Take the lines below beginning at the line that has "- sportId - Идентификатор вида спорта" and stopping after the line that has "3. Team (Команда)", and print them exactly as they are, with no other lines.

▼

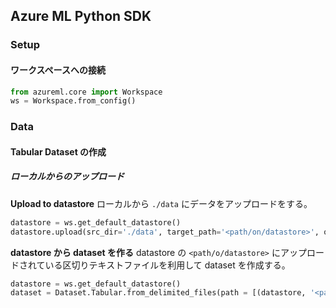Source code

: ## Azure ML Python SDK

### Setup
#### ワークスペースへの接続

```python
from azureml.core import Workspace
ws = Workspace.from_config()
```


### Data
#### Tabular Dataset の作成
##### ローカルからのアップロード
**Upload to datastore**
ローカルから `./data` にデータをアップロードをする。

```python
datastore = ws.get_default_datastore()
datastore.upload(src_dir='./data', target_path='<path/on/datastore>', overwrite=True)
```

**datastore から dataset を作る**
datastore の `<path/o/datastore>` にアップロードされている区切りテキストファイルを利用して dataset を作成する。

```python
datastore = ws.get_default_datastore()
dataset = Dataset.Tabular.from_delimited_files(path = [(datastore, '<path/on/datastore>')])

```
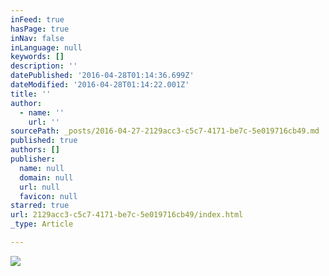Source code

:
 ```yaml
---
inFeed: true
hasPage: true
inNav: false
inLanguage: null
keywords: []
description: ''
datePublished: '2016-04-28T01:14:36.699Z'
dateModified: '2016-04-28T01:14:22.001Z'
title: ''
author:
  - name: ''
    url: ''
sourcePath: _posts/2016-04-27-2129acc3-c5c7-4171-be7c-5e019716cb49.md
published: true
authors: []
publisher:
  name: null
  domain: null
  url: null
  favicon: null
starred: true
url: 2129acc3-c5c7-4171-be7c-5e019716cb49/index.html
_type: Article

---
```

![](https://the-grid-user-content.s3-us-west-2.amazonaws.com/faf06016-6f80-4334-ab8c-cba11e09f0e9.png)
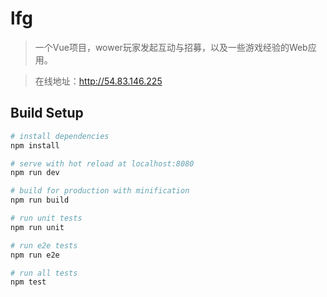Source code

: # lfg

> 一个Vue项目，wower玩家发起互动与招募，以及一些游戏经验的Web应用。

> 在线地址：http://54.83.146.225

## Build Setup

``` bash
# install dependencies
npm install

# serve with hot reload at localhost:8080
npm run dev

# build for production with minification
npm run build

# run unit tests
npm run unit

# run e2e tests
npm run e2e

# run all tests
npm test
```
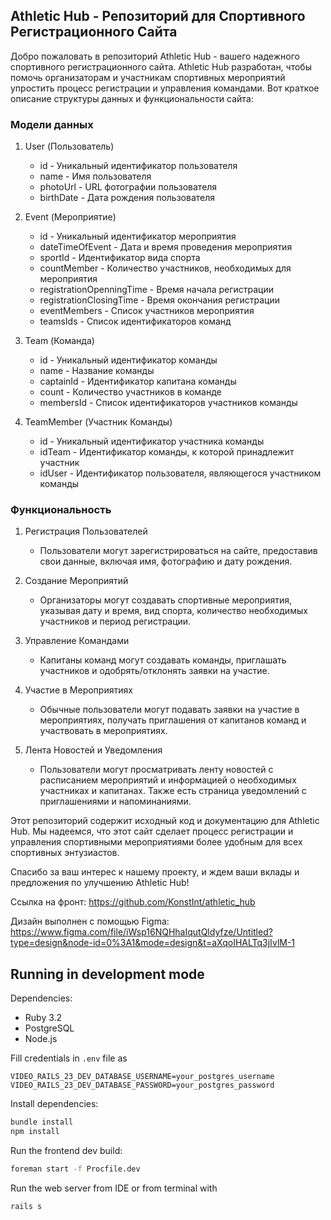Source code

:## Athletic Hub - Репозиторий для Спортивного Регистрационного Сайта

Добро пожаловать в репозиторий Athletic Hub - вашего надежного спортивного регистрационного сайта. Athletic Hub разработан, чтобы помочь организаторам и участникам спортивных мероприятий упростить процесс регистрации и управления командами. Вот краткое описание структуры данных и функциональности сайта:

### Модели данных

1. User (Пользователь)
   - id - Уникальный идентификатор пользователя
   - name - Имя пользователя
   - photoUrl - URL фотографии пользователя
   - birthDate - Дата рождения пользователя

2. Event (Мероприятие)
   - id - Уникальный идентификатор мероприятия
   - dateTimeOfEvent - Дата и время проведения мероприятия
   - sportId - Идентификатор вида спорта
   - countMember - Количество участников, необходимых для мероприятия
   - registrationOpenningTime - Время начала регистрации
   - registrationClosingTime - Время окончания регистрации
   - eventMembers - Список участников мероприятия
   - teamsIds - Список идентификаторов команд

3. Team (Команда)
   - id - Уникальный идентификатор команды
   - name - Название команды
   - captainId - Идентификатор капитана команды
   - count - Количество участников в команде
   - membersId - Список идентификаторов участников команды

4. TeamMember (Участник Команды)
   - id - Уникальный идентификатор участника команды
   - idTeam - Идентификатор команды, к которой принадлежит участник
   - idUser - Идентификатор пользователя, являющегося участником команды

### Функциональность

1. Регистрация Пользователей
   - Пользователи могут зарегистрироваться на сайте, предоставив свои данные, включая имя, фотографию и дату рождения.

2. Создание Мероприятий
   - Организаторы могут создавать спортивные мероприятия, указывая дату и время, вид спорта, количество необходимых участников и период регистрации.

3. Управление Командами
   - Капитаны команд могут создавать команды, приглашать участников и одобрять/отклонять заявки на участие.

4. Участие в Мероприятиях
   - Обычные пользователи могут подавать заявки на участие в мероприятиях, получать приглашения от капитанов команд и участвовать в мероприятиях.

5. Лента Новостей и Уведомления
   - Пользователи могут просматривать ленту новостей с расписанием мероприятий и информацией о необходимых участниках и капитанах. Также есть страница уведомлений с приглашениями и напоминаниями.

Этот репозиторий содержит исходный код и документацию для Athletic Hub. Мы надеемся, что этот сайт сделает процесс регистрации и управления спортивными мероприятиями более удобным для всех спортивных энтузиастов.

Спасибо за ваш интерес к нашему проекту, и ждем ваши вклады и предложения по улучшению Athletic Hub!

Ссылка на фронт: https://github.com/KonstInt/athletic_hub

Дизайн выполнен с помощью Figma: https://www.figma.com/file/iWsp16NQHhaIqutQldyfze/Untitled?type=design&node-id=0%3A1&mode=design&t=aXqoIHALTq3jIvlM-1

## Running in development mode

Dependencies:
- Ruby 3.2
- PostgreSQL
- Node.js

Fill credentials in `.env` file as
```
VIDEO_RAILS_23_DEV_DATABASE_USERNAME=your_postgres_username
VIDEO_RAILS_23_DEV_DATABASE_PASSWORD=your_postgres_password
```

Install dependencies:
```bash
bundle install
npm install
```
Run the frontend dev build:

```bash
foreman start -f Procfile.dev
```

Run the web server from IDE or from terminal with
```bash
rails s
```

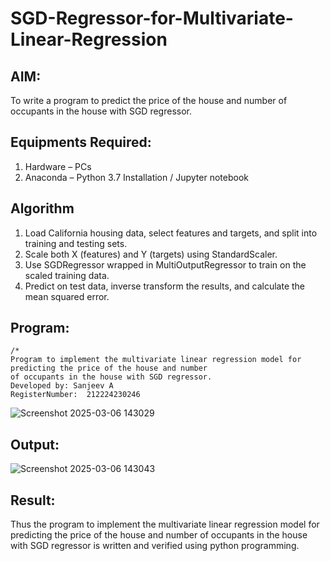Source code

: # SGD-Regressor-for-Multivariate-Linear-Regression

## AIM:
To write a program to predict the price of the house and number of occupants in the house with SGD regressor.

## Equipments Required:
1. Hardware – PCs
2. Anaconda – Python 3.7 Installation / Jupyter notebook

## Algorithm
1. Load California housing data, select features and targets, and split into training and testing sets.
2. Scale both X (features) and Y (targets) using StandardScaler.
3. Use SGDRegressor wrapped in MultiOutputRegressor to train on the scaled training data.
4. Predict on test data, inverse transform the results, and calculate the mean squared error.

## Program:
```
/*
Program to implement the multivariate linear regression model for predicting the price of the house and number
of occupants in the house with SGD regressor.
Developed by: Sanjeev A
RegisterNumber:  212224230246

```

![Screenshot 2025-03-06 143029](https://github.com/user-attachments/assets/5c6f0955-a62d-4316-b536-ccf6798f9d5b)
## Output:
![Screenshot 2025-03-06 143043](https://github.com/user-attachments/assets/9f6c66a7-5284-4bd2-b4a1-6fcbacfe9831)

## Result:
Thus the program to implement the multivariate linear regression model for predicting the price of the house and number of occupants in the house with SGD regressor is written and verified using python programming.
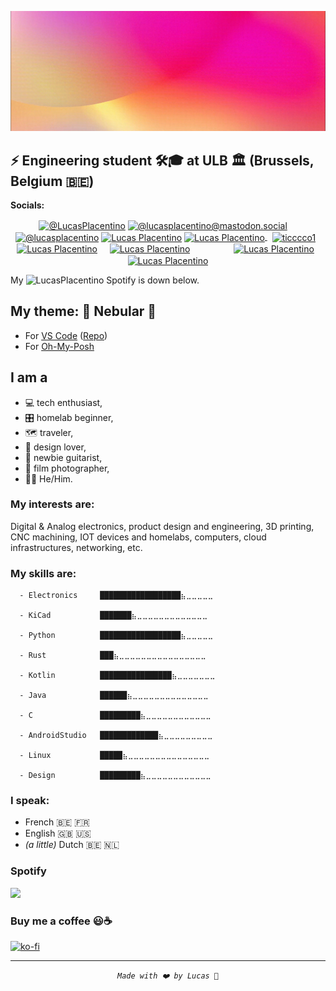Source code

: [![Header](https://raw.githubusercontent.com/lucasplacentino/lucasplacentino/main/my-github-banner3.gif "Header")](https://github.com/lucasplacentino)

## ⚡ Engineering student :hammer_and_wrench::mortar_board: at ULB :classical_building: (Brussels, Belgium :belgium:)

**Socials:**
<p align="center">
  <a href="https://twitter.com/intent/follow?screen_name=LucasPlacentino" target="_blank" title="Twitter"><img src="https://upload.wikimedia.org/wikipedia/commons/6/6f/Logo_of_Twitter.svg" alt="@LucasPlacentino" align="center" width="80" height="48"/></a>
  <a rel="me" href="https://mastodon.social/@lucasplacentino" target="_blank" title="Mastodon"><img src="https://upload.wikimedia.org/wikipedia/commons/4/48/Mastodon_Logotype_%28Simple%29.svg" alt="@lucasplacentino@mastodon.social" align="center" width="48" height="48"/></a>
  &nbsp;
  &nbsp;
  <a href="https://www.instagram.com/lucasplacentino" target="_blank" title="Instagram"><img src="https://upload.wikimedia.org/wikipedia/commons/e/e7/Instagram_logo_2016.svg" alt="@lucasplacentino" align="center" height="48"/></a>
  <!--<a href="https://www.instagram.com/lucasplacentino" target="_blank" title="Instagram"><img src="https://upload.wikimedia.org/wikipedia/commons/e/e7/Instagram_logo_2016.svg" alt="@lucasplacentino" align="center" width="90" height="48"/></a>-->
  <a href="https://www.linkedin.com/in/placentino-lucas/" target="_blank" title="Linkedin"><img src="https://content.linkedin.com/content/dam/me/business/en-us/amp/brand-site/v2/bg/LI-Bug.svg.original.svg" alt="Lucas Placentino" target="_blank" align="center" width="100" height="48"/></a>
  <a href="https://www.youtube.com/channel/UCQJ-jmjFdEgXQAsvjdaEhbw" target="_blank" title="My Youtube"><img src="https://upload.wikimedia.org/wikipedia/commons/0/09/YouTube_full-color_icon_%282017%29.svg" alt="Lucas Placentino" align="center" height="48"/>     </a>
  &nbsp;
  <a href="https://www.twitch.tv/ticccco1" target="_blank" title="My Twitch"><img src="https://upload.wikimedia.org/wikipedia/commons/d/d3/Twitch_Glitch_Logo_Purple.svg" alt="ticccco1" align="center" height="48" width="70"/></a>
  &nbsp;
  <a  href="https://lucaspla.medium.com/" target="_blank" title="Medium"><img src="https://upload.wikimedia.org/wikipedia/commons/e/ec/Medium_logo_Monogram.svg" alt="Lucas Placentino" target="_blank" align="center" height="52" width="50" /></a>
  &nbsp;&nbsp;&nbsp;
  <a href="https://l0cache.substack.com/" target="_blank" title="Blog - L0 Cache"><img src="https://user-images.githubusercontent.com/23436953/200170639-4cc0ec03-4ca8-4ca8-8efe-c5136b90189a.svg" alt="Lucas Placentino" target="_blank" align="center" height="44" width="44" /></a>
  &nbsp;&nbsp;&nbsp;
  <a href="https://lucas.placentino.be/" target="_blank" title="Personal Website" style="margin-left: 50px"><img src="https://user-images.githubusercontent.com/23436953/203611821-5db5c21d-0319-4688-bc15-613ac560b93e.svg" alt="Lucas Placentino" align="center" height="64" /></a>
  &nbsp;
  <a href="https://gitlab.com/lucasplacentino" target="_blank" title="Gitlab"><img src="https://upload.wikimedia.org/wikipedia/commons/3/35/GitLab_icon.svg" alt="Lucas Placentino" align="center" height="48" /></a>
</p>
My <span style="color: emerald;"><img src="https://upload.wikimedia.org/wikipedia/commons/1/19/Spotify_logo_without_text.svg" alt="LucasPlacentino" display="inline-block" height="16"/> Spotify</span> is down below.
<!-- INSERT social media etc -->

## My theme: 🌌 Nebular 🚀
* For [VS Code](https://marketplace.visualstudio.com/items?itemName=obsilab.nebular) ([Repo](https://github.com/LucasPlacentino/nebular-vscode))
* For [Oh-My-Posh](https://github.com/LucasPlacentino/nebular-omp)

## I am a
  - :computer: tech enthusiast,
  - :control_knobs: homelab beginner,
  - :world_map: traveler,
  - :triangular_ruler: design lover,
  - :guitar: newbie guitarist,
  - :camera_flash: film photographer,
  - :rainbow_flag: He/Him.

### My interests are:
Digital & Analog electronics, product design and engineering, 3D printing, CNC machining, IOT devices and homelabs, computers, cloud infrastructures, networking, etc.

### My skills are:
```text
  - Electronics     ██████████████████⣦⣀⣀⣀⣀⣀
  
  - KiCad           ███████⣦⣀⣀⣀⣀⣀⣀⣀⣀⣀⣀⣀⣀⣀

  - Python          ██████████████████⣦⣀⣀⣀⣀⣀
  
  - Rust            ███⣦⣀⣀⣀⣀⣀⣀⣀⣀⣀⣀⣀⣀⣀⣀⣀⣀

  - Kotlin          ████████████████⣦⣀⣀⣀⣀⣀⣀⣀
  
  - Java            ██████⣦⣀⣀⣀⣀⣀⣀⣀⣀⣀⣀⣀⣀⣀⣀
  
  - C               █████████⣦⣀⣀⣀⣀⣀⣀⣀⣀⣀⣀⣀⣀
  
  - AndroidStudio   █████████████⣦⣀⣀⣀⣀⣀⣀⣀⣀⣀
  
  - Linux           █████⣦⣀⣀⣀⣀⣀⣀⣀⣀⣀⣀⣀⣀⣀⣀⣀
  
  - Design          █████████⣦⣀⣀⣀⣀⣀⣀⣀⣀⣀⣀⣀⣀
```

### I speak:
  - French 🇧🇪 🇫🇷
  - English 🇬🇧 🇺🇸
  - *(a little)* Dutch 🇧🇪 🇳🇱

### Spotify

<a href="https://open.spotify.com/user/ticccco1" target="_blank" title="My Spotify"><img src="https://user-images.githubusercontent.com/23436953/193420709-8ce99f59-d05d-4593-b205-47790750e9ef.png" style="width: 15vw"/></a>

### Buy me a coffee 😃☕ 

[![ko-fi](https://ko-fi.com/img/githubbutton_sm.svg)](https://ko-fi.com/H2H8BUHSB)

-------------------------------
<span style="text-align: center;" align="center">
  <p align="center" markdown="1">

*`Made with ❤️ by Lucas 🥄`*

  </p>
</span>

▲

**Task output**
   - sportId - Идентификатор вида спорта
   - countMember - Количество участников, необходимых для мероприятия
   - registrationOpenningTime - Время начала регистрации
   - registrationClosingTime - Время окончания регистрации
   - eventMembers - Список участников мероприятия
   - teamsIds - Список идентификаторов команд

3. Team (Команда)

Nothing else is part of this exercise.